EXERCISE
Within these entries, which lines include the string "Нажмите"? Copy each one.

Collected data:
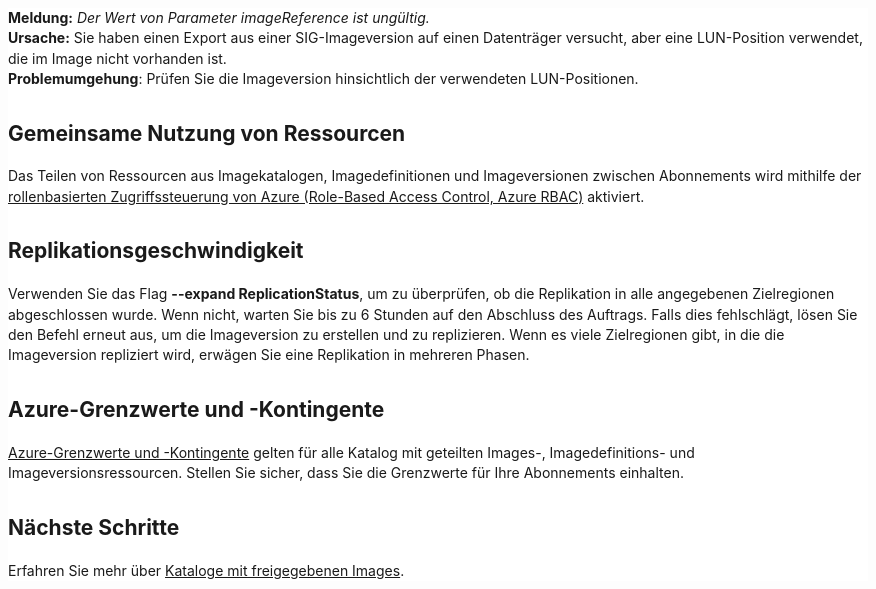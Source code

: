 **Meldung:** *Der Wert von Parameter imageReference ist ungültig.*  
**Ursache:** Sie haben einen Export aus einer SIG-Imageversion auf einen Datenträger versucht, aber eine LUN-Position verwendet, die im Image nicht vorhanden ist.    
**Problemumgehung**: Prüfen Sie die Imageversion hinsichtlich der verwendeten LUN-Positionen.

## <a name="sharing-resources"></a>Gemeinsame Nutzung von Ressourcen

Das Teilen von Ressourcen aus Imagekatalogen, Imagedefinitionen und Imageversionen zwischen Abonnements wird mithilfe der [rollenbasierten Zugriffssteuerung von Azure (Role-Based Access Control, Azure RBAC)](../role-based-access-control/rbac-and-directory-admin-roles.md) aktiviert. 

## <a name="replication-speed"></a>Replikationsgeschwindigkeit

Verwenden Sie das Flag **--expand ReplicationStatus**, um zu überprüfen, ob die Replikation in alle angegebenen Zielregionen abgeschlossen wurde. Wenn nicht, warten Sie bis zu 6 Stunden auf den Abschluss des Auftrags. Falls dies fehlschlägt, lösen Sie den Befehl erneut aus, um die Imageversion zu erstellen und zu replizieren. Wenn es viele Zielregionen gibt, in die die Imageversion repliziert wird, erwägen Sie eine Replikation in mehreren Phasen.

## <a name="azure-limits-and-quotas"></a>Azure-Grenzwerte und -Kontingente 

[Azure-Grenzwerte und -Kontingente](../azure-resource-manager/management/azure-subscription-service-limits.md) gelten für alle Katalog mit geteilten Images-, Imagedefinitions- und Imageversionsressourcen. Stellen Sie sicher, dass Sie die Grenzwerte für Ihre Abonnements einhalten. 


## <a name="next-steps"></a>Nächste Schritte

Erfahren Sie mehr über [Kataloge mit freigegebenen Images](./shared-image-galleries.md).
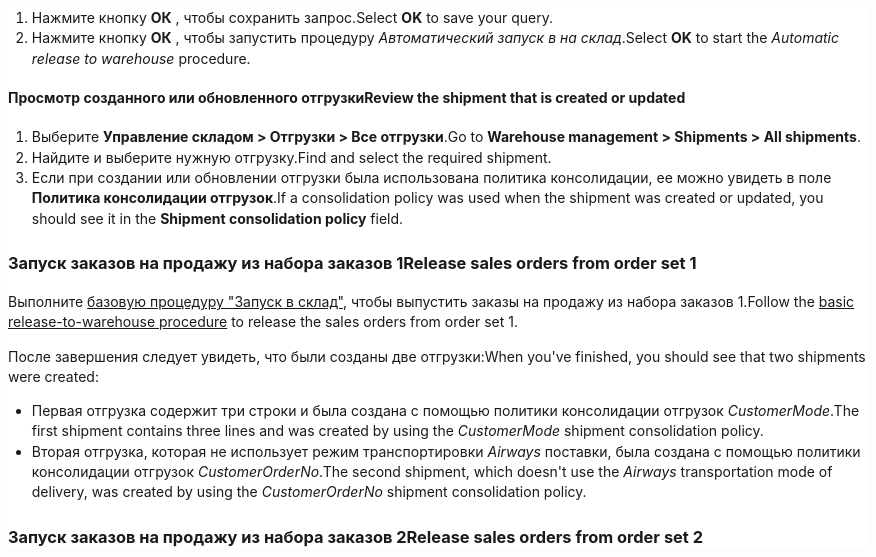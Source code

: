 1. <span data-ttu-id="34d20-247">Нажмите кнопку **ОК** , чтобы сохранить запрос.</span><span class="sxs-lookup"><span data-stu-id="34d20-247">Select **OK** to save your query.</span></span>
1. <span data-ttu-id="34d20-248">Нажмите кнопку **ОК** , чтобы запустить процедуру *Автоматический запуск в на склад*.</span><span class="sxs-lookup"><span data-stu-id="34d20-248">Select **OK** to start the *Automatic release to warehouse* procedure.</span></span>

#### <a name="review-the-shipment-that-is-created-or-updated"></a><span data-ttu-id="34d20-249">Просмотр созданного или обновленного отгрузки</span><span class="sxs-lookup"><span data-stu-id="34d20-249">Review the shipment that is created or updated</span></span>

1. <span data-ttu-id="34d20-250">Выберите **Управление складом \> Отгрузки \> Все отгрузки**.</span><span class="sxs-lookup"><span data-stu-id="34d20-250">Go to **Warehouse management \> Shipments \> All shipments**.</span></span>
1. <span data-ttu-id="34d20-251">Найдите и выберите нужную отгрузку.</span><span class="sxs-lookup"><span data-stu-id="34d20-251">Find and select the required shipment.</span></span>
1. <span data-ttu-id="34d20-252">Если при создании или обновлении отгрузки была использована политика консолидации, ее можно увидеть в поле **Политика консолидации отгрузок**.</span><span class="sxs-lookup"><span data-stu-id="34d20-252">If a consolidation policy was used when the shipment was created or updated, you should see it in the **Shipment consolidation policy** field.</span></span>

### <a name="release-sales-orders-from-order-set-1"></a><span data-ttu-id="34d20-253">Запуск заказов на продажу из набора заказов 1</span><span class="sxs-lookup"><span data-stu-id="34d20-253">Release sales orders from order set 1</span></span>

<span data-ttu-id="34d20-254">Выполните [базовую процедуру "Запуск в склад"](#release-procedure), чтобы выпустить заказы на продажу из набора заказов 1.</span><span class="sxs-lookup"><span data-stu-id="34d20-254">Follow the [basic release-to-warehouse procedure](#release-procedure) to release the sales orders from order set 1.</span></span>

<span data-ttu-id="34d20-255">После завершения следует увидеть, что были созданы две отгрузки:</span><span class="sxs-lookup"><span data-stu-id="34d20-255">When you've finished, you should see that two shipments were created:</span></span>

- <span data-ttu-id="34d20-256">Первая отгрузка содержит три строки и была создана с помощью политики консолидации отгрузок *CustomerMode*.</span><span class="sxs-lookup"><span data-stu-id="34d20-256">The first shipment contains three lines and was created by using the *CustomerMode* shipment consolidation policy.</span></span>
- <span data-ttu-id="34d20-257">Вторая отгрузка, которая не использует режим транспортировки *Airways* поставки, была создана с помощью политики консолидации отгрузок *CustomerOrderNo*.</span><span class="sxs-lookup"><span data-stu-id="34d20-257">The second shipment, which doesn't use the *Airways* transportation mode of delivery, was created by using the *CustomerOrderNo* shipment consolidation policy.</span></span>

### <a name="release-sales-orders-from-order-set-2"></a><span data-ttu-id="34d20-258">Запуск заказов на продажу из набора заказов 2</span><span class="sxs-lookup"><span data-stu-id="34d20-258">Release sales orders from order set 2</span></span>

PROBLEM SOLUTION
: 1. <span data-ttu-id="34d20-247">Нажмите кнопку **ОК** , чтобы сохранить запрос.</span><span class="sxs-lookup"><span data-stu-id="34d20-247">Select **OK** to save your query.</span></span>
1. <span data-ttu-id="34d20-248">Нажмите кнопку **ОК** , чтобы запустить процедуру *Автоматический запуск в на склад*.</span><span class="sxs-lookup"><span data-stu-id="34d20-248">Select **OK** to start the *Automatic release to warehouse* procedure.</span></span>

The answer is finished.